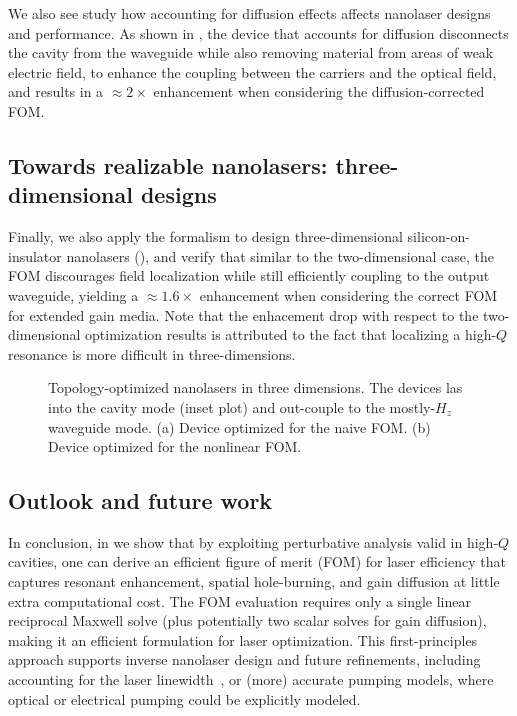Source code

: We also see study how accounting for diffusion effects
affects nanolaser designs and performance. As shown in , the device that accounts for diffusion disconnects the cavity from the waveguide while also removing
material from areas of weak electric field, to 
enhance the coupling between the carriers and the optical field, and results in a $\approx 2\times$ enhancement when considering the diffusion-corrected FOM. 

\subsection*{Towards realizable nanolasers: three-dimensional designs}

Finally, we also apply the formalism to design three-dimensional silicon-on-insulator nanolasers (), 
and verify that similar to the two-dimensional case, the FOM discourages field localization while still efficiently coupling to the output waveguide, yielding a $\approx 1.6\times$
enhancement when considering the correct FOM for extended gain media. Note that the enhacement drop with respect to the two-dimensional optimization results
is attributed to the fact that localizing a high-$Q$ resonance is more difficult in three-dimensions.

\begin{figure}[tb]
    \centering
    \caption{Topology-optimized nanolasers in three dimensions. The devices las into the cavity mode (inset plot) and out-couple to the
    mostly-$H_z$ waveguide mode. (a) Device optimized for the naive FOM. (b) Device optimized for the nonlinear FOM.}
    \label{fig:laser3d}
\end{figure}

\subsection*{Outlook and future work}

In conclusion, in \cite{ownpub4} we show that by exploiting perturbative analysis valid in high-$Q$ cavities, one can derive  
an efficient figure of merit (FOM) for laser efficiency that captures resonant enhancement,  
spatial hole-burning, and gain diffusion at little extra computational cost. The FOM evaluation requires only a  
single linear reciprocal Maxwell solve (plus potentially two scalar solves for gain diffusion), making it 
an efficient formulation for laser optimization. This first-principles approach supports inverse nanolaser design and  
future refinements, including accounting for the laser linewidth~\cite{pick}, or (more) accurate pumping models, where optical or electrical pumping could be explicitly
modeled.
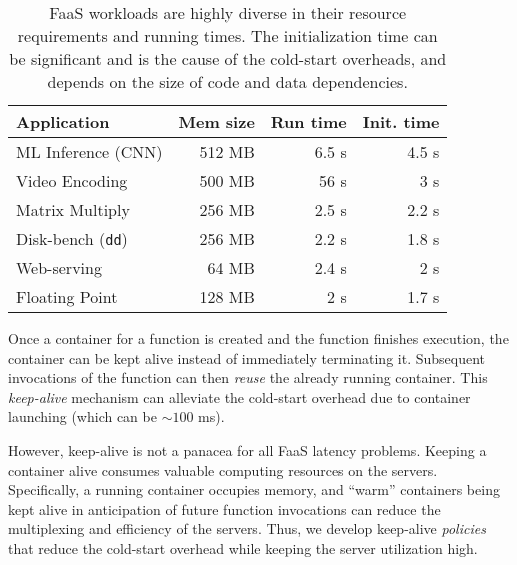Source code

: \begin{table}
  \caption{FaaS workloads are highly diverse in their resource requirements and running times. The initialization time can be significant and is the cause of the cold-start overheads, and depends on the size of code and data dependencies.}
  \begin{tabular}{lrrr}
    \hline 
    Application & Mem size & Run time & Init. time \\
    \hline
    ML Inference (CNN) & 512 MB & 6.5 s & 4.5 s \\
    Video Encoding & 500 MB & 56 s & 3 s \\
    Matrix Multiply & 256 MB & 2.5 s & 2.2 s \\
    Disk-bench (\texttt{dd})  & 256 MB & 2.2 s & 1.8 s \\
    Web-serving & 64 MB & 2.4 s & 2 s \\
    Floating Point & 128 MB & 2 s & 1.7 s \\

    \hline
  \end{tabular}
  \label{tab:workloads}
\end{table}



Once a container for a function is created and the function finishes execution, the container can be kept alive instead of immediately terminating it. 
Subsequent invocations of the function can then \emph{reuse} the already running container.
This \emph{keep-alive} mechanism can alleviate the cold-start overhead due to container launching (which can be $\sim 100$ ms). %



However, keep-alive is not a panacea for all FaaS latency problems. 
Keeping a container alive consumes valuable computing resources on the servers. %
Specifically, a running container occupies memory, and ``warm'' containers being kept alive in anticipation of future function invocations can reduce the multiplexing and efficiency of the servers. 
Thus, we develop keep-alive \emph{policies} that reduce the cold-start overhead while keeping the server utilization high.
%

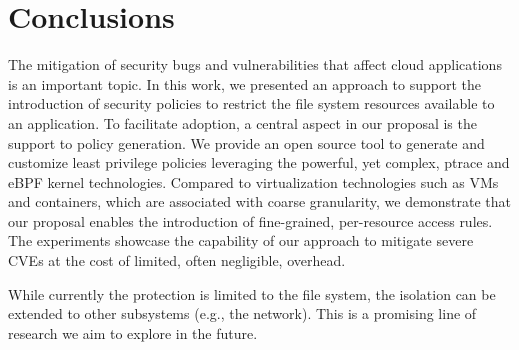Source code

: \section{Conclusions}
\label{dmng:sect:conclusions}

The mitigation of security bugs and vulnerabilities that affect cloud
applications is an important topic. In this work, we presented an
approach to support the introduction of security policies to restrict
the file system resources available to an application. To facilitate
adoption, a central aspect in our proposal is the support to policy
generation. We provide an open source tool to generate and customize
least privilege policies leveraging the powerful, yet complex, ptrace
and eBPF kernel technologies.  Compared to virtualization technologies
such as VMs and containers, which are associated with coarse
granularity, we demonstrate that our proposal enables the introduction
of fine-grained, per-resource access rules. The experiments showcase
the capability of our approach to mitigate severe CVEs at the cost of
limited, often negligible, overhead.

While currently the protection is limited to the file system, the
isolation can be extended to other subsystems (e.g., the network).
This is a promising line of research we aim to explore in the future.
________
**PROBLEM DETAILS:** Copy out the data exactly and keep the pictures out.

**TASK SOLUTION:**
Source code

: We also see study how accounting for diffusion effects
affects nanolaser designs and performance. As shown in , the device that accounts for diffusion disconnects the cavity from the waveguide while also removing
material from areas of weak electric field, to 
enhance the coupling between the carriers and the optical field, and results in a $\approx 2\times$ enhancement when considering the diffusion-corrected FOM. 

\subsection*{Towards realizable nanolasers: three-dimensional designs}

Finally, we also apply the formalism to design three-dimensional silicon-on-insulator nanolasers (), 
and verify that similar to the two-dimensional case, the FOM discourages field localization while still efficiently coupling to the output waveguide, yielding a $\approx 1.6\times$
enhancement when considering the correct FOM for extended gain media. Note that the enhacement drop with respect to the two-dimensional optimization results
is attributed to the fact that localizing a high-$Q$ resonance is more difficult in three-dimensions.

\begin{figure}[tb]
    \centering
    \caption{Topology-optimized nanolasers in three dimensions. The devices las into the cavity mode (inset plot) and out-couple to the
    mostly-$H_z$ waveguide mode. (a) Device optimized for the naive FOM. (b) Device optimized for the nonlinear FOM.}
    \label{fig:laser3d}
\end{figure}

\subsection*{Outlook and future work}

In conclusion, in \cite{ownpub4} we show that by exploiting perturbative analysis valid in high-$Q$ cavities, one can derive  
an efficient figure of merit (FOM) for laser efficiency that captures resonant enhancement,  
spatial hole-burning, and gain diffusion at little extra computational cost. The FOM evaluation requires only a  
single linear reciprocal Maxwell solve (plus potentially two scalar solves for gain diffusion), making it 
an efficient formulation for laser optimization. This first-principles approach supports inverse nanolaser design and  
future refinements, including accounting for the laser linewidth~\cite{pick}, or (more) accurate pumping models, where optical or electrical pumping could be explicitly
modeled.
Source code

: \begin{table}
  \caption{FaaS workloads are highly diverse in their resource requirements and running times. The initialization time can be significant and is the cause of the cold-start overheads, and depends on the size of code and data dependencies.}
  \begin{tabular}{lrrr}
    \hline 
    Application & Mem size & Run time & Init. time \\
    \hline
    ML Inference (CNN) & 512 MB & 6.5 s & 4.5 s \\
    Video Encoding & 500 MB & 56 s & 3 s \\
    Matrix Multiply & 256 MB & 2.5 s & 2.2 s \\
    Disk-bench (\texttt{dd})  & 256 MB & 2.2 s & 1.8 s \\
    Web-serving & 64 MB & 2.4 s & 2 s \\
    Floating Point & 128 MB & 2 s & 1.7 s \\

    \hline
  \end{tabular}
  \label{tab:workloads}
\end{table}



Once a container for a function is created and the function finishes execution, the container can be kept alive instead of immediately terminating it. 
Subsequent invocations of the function can then \emph{reuse} the already running container.
This \emph{keep-alive} mechanism can alleviate the cold-start overhead due to container launching (which can be $\sim 100$ ms). %



However, keep-alive is not a panacea for all FaaS latency problems. 
Keeping a container alive consumes valuable computing resources on the servers. %
Specifically, a running container occupies memory, and ``warm'' containers being kept alive in anticipation of future function invocations can reduce the multiplexing and efficiency of the servers. 
Thus, we develop keep-alive \emph{policies} that reduce the cold-start overhead while keeping the server utilization high.
%

Source code

: \section{Conclusions}
\label{dmng:sect:conclusions}

The mitigation of security bugs and vulnerabilities that affect cloud
applications is an important topic. In this work, we presented an
approach to support the introduction of security policies to restrict
the file system resources available to an application. To facilitate
adoption, a central aspect in our proposal is the support to policy
generation. We provide an open source tool to generate and customize
least privilege policies leveraging the powerful, yet complex, ptrace
and eBPF kernel technologies.  Compared to virtualization technologies
such as VMs and containers, which are associated with coarse
granularity, we demonstrate that our proposal enables the introduction
of fine-grained, per-resource access rules. The experiments showcase
the capability of our approach to mitigate severe CVEs at the cost of
limited, often negligible, overhead.

While currently the protection is limited to the file system, the
isolation can be extended to other subsystems (e.g., the network).
This is a promising line of research we aim to explore in the future.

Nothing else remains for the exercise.